According to Kaspersky Lab's second quarter report, Kaspersky Security Bulletin, for April to June 2013, 19.9 million malware threats were detected on the computers of the Kaspersky Security Network (KSN) participants in India.
Overall, 35.6 percent of users were attacked by Web borne threats during this period, according to Techgig.com. India ranks 15th overall in the world when it comes to online dangers for internet usage.
Furthermore, Kaspersky Lab's detected 5.39 million malware incidents on the computers on the KSN in India. This means 49.6 per cent of users in India were attacked by threats during his period, placing India 10th worldwide in terms of malware incidents.
While these numbers are astonishing, the numbers are most likely even higher for mobile users, assuming users have mobile protection to begin with. The same types of exploitation for computers exists for mobile devices, but with even more opportunities, such as downloading and installing apps from places that are neither trusted nor verified sources. Furthermore, in some instances, developers of apps that are being given for free can also have backdoor access to mobile devices. That is, the app has been programmed to crawl, search, and locate personal information of the user, and send it back to the developer.
Mobile banking has been available in India for several years now, but is still not fully utilized as it could be for bank customers. There is the fear and perception that their bank accounts could be compromised and hacking, thus leaving their balances at zero. Unfortunately, this scenario does occur in India, and almost always has the involvement of a shady and crooked bank official. However, in all fairness, banks do send both e-mail and SMS alerts for any and all transactions, including both online and mobile banking.

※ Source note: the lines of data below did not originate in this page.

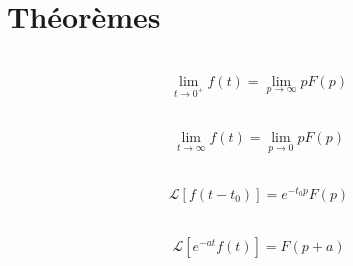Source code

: \section{Théorèmes}
\begin{multicols}{2}
\begin{theorem} ~\\
$$ \lim\limits_{t \to 0^+} f(t) = \lim\limits_{p \to \infty} pF(p)$$
\end{theorem} 

\begin{theorem} ~\\
$$\lim\limits_{t \to \infty} f(t) = \lim\limits_{p \to 0} pF(p)$$
\end{theorem} 

\begin{theorem} ~\\
$$\mathcal{L}\left[ f\left(t-t_0\right) \right] = e^{-t_0 p}F(p)$$
\end{theorem} 

\begin{theorem} ~\\
$$\mathcal{L} \left[ e^{-a t} f\left(t\right) \right] = F(p+a)$$
\end{theorem} 
\end{multicols}


%
%
%


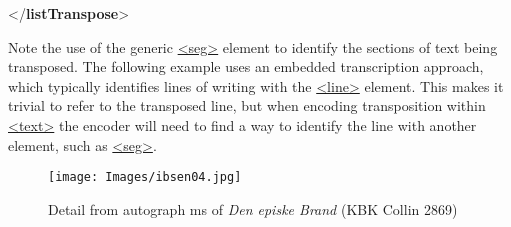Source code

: \begin{shaded}
\hspace*{1em}\mbox{}\newline 
\hspace*{1em}\mbox{}\newline 
{}\mbox{}\newline 
{</\textbf{listTranspose}>}\end{shaded}\egroup\par \par
Note the use of the generic \hyperref[TEI.seg]{<seg>} element to identify the sections of text being transposed. The following example uses an embedded transcription approach, which typically identifies lines of writing with the \hyperref[TEI.line]{<line>} element. This makes it trivial to refer to the transposed line, but when encoding transposition within \hyperref[TEI.text]{<text>} the encoder will need to find a way to identify the line with another element, such as \hyperref[TEI.seg]{<seg>}.\begin{figure}[htbp]
\noindent\noindent\texttt{[image: Images/ibsen04.jpg]}
\caption{Detail from autograph ms of \textit{Den episke Brand} (KBK Collin 2869)}\end{figure}
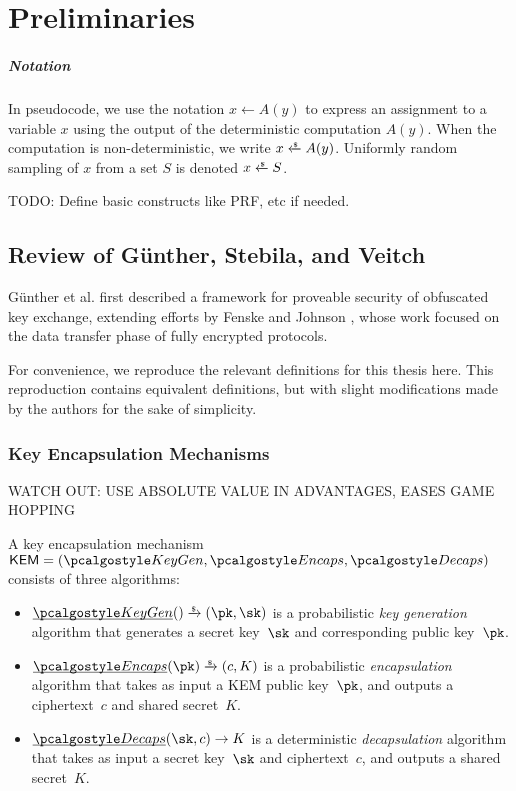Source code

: \chapter{Preliminaries}\label{ch:preliminaries}

\paragraph{Notation}
In pseudocode, we use the notation $x \gets A(y)$ to express an assignment to a variable $x$ using the output of the deterministic computation $A(y)$. When the computation is non-deterministic, we write $x \getsr A(y)$.
Uniformly random sampling of $x$ from a set $S$ is denoted $x \getsr S$.

TODO: Define basic constructs like PRF, etc if needed.

\section{\texorpdfstring{Review of Günther, Stebila, and Veitch \cite{CCS:GunSteVei24}}{Review of Günther, Stebila, and Veitch}} \label{sec:review-gsv24}

Günther et al. first described a framework for proveable security of obfuscated key exchange, extending efforts by Fenske and Johnson \cite{CCS:FenJoh24}, whose work focused on the data transfer phase of fully encrypted protocols.

For convenience, we reproduce the relevant definitions for this thesis here. This reproduction contains equivalent definitions, but with slight modifications made by the authors for the sake of simplicity.

\subsection{Key Encapsulation Mechanisms}

WATCH OUT: USE ABSOLUTE VALUE IN ADVANTAGES, EASES GAME HOPPING

\begin{definition}
    \label{def:kem}
    A key encapsulation mechanism $\KEM = (\kgen, \encaps, \decaps)$ consists of three algorithms:
    \begin{itemize}
        \item $\ul{\kgen}() \tor (\pk, \sk)$
        is a probabilistic \emph{key generation} algorithm that generates a secret key~$\sk$ and corresponding public key~$\pk$.
        \item $\ul{\encaps}(\pk) \tor (c, K)$
        is a probabilistic \emph{encapsulation} algorithm that takes as input a KEM public key~$\pk$, and outputs a ciphertext~$c$ and shared secret~$K$.
        \item $\ul{\decaps}(\sk, c) \to K$
        is a deterministic \emph{decapsulation} algorithm that takes as input a secret key~$\sk$ and ciphertext~$c$, and outputs a shared secret~$K$.
    \end{itemize}
\end{definition}

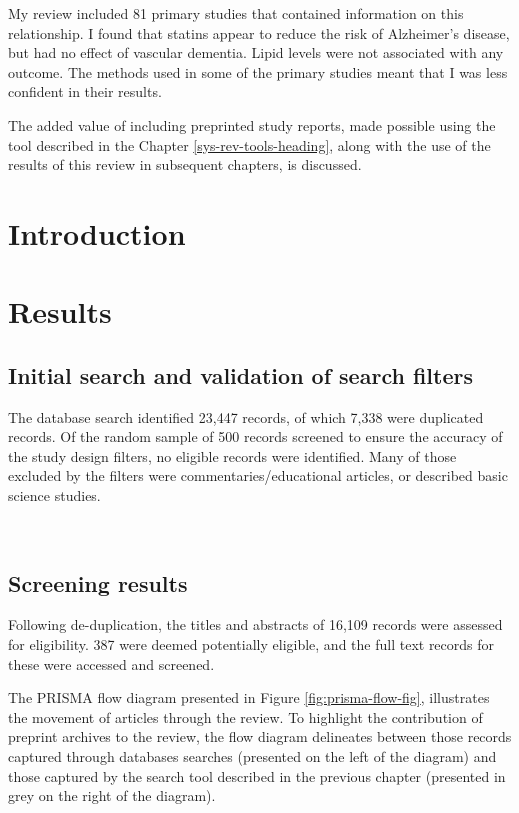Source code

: \documentclass[a4paper, twoside]{templates/ociamthesis}
\begin{document}
My review included 81 primary studies that contained information on this relationship. I found that statins appear to reduce the risk of Alzheimer's disease, but had no effect of vascular dementia. Lipid levels were not associated with any outcome. The methods used in some of the primary studies meant that I was less confident in their results.

The added value of including preprinted study reports, made possible using the tool described in the Chapter \ref{sys-rev-tools-heading}, along with the use of the results of this review in subsequent chapters, is discussed.

\hypertarget{introduction-1}{%
\section{Introduction}\label{introduction-1}}

\hypertarget{results}{%
\section{Results}\label{results}}

\hypertarget{initial-search-and-validation-of-search-filters}{%
\subsection{Initial search and validation of search filters}\label{initial-search-and-validation-of-search-filters}}

The database search identified 23,447 records, of which 7,338 were duplicated records. Of the random sample of 500 records screened to ensure the accuracy of the study design filters, no eligible records were identified. Many of those excluded by the filters were commentaries/educational articles, or described basic science studies.

~

\hypertarget{screening-results}{%
\subsection{Screening results}\label{screening-results}}

Following de-duplication, the titles and abstracts of 16,109 records were assessed for eligibility. 387 were deemed potentially eligible, and the full text records for these were accessed and screened.

The PRISMA flow diagram presented in Figure \ref{fig:prisma-flow-fig}, illustrates the movement of articles through the review. To highlight the contribution of preprint archives to the review, the flow diagram delineates between those records captured through databases searches (presented on the left of the diagram) and those captured by the search tool described in the previous chapter (presented in grey on the right of the diagram).
\end{document}
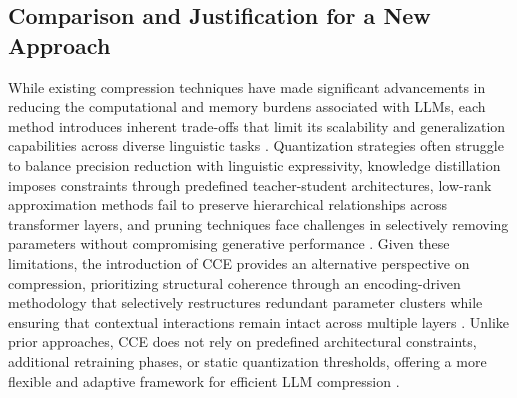 \subsection{Comparison and Justification for a New Approach}
While existing compression techniques have made significant advancements in reducing the computational and memory burdens associated with LLMs, each method introduces inherent trade-offs that limit its scalability and generalization capabilities across diverse linguistic tasks \cite{sato2024reducing}. Quantization strategies often struggle to balance precision reduction with linguistic expressivity, knowledge distillation imposes constraints through predefined teacher-student architectures, low-rank approximation methods fail to preserve hierarchical relationships across transformer layers, and pruning techniques face challenges in selectively removing parameters without compromising generative performance \cite{gomez2024enhancing}. Given these limitations, the introduction of CCE provides an alternative perspective on compression, prioritizing structural coherence through an encoding-driven methodology that selectively restructures redundant parameter clusters while ensuring that contextual interactions remain intact across multiple layers \cite{tippins2024domain}. Unlike prior approaches, CCE does not rely on predefined architectural constraints, additional retraining phases, or static quantization thresholds, offering a more flexible and adaptive framework for efficient LLM compression \cite{hawks2024neural}.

Internet users in India simply need to be more alert and vigilant when online, and pay attention to any and all abnormal activities online. However, it does become challenging to determine what is considered suspicious, behind the scenes activity when users aren't aware of what to look for. If anything, simple precautions such as not selecting features to keep a user logged in, or even opening an attachment without a virus scan first, can help prevent some attacks.
In the worst case scenario, if a user ends up at site where the homepage clearly states malicious software detected, they should not proceed further, and proceed back instead. That being said, it's ironic how so many users still don't follow these simple precautions, especially the last one, and end up with paying the consequences in the end.